Go through the records line by line and work out how many lines hold the word "suppression". Answer with the number only.
Start of Data section
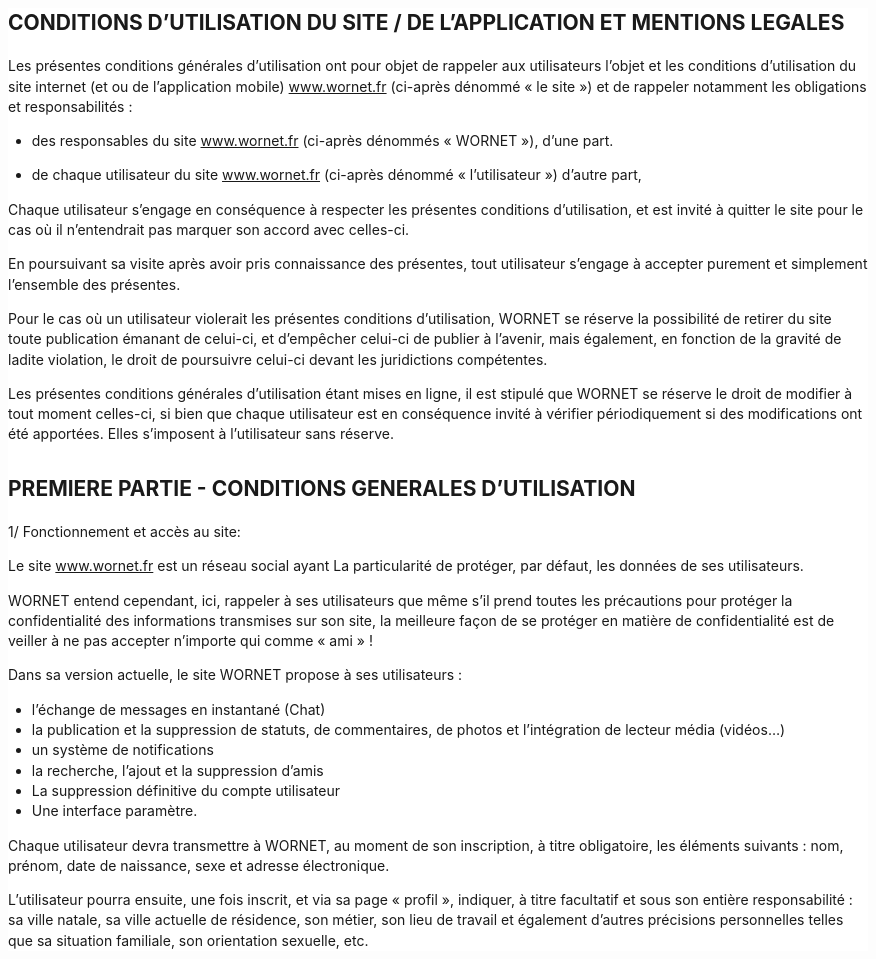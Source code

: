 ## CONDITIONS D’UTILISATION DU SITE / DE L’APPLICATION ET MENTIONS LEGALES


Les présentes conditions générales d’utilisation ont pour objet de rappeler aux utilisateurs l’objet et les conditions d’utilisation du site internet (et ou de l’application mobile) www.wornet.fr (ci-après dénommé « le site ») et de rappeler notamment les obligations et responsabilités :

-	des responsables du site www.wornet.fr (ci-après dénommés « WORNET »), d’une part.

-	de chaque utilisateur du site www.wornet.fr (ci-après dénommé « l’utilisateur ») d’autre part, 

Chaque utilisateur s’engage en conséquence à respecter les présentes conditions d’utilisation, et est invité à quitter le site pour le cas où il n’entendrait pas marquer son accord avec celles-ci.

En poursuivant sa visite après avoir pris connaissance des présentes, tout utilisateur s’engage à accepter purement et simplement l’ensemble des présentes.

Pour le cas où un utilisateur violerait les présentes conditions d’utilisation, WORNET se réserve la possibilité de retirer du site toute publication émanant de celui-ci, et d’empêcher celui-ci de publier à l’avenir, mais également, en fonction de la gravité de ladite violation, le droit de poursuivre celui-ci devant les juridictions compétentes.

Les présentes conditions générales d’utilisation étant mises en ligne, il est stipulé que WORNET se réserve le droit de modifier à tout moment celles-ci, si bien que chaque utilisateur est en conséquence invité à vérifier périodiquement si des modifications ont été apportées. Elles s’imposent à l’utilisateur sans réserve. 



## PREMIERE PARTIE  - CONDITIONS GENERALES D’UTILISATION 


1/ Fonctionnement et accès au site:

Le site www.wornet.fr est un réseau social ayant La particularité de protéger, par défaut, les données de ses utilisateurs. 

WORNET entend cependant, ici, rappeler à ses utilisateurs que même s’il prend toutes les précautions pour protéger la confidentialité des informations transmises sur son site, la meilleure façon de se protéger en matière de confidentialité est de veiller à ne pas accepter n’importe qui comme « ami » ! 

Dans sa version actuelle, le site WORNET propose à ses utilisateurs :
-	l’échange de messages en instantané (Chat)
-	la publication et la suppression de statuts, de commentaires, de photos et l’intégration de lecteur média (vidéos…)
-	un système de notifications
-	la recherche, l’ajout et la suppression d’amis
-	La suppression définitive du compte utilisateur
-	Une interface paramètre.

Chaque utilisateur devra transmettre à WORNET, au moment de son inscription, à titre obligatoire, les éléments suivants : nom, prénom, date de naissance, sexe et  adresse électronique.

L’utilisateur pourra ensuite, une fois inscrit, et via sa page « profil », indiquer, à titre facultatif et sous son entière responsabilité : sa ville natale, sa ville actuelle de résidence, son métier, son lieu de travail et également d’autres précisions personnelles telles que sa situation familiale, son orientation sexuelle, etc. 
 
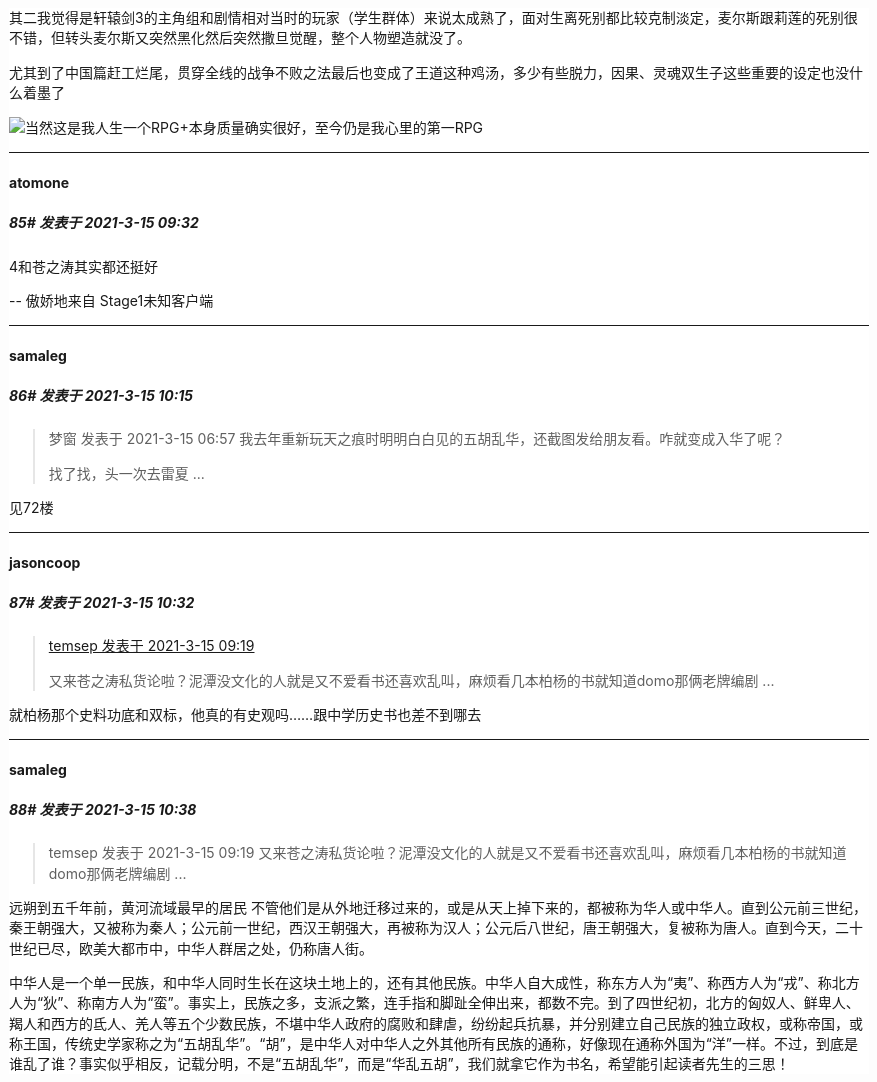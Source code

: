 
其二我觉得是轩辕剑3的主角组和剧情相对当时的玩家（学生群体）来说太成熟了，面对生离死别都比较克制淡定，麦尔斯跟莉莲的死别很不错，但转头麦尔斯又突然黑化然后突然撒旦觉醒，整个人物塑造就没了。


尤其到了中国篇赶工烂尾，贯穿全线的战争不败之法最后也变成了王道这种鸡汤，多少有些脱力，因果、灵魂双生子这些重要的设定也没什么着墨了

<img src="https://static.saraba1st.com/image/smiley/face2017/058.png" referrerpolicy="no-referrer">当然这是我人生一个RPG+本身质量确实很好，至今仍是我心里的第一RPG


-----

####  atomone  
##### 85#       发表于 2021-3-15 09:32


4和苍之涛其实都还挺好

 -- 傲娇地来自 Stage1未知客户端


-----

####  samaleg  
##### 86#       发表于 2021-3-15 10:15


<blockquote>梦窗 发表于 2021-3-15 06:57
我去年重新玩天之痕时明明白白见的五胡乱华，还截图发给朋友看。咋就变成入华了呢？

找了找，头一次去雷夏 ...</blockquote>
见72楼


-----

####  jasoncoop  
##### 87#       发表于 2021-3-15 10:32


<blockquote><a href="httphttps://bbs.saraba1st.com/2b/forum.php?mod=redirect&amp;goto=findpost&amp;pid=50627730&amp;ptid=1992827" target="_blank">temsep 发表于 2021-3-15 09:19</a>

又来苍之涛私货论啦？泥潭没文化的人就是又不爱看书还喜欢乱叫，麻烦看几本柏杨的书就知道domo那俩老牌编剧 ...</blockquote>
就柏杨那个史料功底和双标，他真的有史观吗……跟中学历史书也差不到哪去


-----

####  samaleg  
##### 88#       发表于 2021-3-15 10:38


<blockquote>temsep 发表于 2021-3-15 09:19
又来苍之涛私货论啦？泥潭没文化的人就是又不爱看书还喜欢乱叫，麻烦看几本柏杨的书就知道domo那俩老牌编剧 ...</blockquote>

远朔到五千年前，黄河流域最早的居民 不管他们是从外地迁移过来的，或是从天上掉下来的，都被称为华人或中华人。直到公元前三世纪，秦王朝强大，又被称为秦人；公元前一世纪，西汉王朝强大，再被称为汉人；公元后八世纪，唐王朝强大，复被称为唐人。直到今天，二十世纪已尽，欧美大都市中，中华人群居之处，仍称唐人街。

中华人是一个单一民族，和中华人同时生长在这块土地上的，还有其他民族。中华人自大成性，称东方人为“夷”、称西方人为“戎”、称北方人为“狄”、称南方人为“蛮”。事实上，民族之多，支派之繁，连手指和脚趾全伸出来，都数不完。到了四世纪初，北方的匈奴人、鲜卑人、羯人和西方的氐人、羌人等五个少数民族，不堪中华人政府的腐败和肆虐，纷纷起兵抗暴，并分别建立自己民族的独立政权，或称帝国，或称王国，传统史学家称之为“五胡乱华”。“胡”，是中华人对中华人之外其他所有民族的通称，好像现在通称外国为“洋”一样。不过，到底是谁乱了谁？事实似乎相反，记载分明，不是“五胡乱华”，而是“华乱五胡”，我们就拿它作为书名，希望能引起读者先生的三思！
End of Data section
### Exercise response
3